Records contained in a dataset
═══
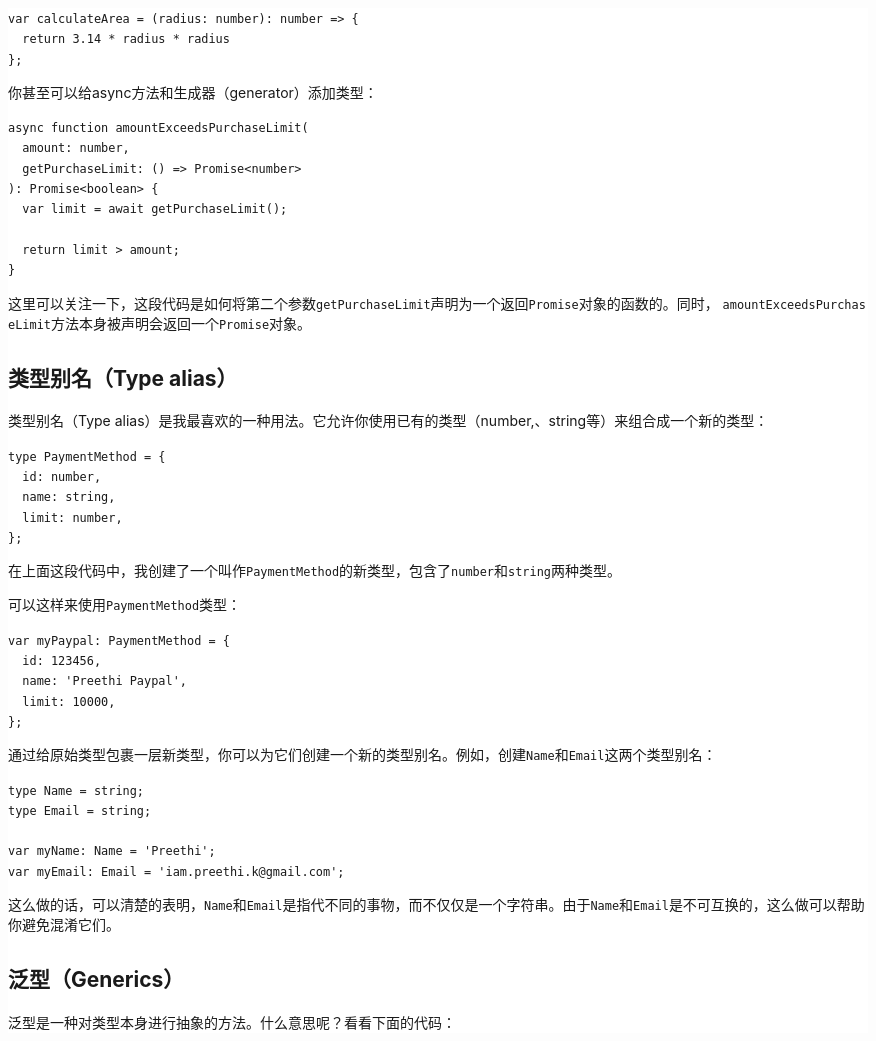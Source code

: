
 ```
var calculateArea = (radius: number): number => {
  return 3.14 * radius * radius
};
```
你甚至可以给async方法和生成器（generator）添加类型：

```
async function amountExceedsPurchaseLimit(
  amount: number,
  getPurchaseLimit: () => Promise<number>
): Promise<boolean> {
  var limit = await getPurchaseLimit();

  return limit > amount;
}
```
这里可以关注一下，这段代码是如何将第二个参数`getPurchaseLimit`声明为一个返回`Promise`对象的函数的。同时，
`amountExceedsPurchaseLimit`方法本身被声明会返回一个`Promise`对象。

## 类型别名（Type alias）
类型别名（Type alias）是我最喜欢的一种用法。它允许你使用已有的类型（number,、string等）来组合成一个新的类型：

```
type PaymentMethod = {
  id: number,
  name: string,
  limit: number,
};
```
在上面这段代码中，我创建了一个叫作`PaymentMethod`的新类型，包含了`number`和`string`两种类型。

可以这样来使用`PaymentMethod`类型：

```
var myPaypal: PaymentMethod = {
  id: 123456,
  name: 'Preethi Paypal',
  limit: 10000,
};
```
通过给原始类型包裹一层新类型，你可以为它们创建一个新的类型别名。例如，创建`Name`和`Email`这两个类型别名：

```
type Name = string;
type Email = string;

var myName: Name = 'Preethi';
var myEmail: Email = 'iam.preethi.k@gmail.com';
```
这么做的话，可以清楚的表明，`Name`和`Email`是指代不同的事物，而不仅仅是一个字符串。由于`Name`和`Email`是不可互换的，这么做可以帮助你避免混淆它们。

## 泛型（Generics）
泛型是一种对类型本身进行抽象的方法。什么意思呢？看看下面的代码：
═══
Exercise objective
Leave the images out and print each entry exactly.

Answer to this exercise
Source code

:
 ```
var calculateArea = (radius: number): number => {
  return 3.14 * radius * radius
};
```
你甚至可以给async方法和生成器（generator）添加类型：

```
async function amountExceedsPurchaseLimit(
  amount: number,
  getPurchaseLimit: () => Promise<number>
): Promise<boolean> {
  var limit = await getPurchaseLimit();

  return limit > amount;
}
```
这里可以关注一下，这段代码是如何将第二个参数`getPurchaseLimit`声明为一个返回`Promise`对象的函数的。同时，
`amountExceedsPurchaseLimit`方法本身被声明会返回一个`Promise`对象。

## 类型别名（Type alias）
类型别名（Type alias）是我最喜欢的一种用法。它允许你使用已有的类型（number,、string等）来组合成一个新的类型：

```
type PaymentMethod = {
  id: number,
  name: string,
  limit: number,
};
```
在上面这段代码中，我创建了一个叫作`PaymentMethod`的新类型，包含了`number`和`string`两种类型。

可以这样来使用`PaymentMethod`类型：

```
var myPaypal: PaymentMethod = {
  id: 123456,
  name: 'Preethi Paypal',
  limit: 10000,
};
```
通过给原始类型包裹一层新类型，你可以为它们创建一个新的类型别名。例如，创建`Name`和`Email`这两个类型别名：

```
type Name = string;
type Email = string;

var myName: Name = 'Preethi';
var myEmail: Email = 'iam.preethi.k@gmail.com';
```
这么做的话，可以清楚的表明，`Name`和`Email`是指代不同的事物，而不仅仅是一个字符串。由于`Name`和`Email`是不可互换的，这么做可以帮助你避免混淆它们。

## 泛型（Generics）
泛型是一种对类型本身进行抽象的方法。什么意思呢？看看下面的代码：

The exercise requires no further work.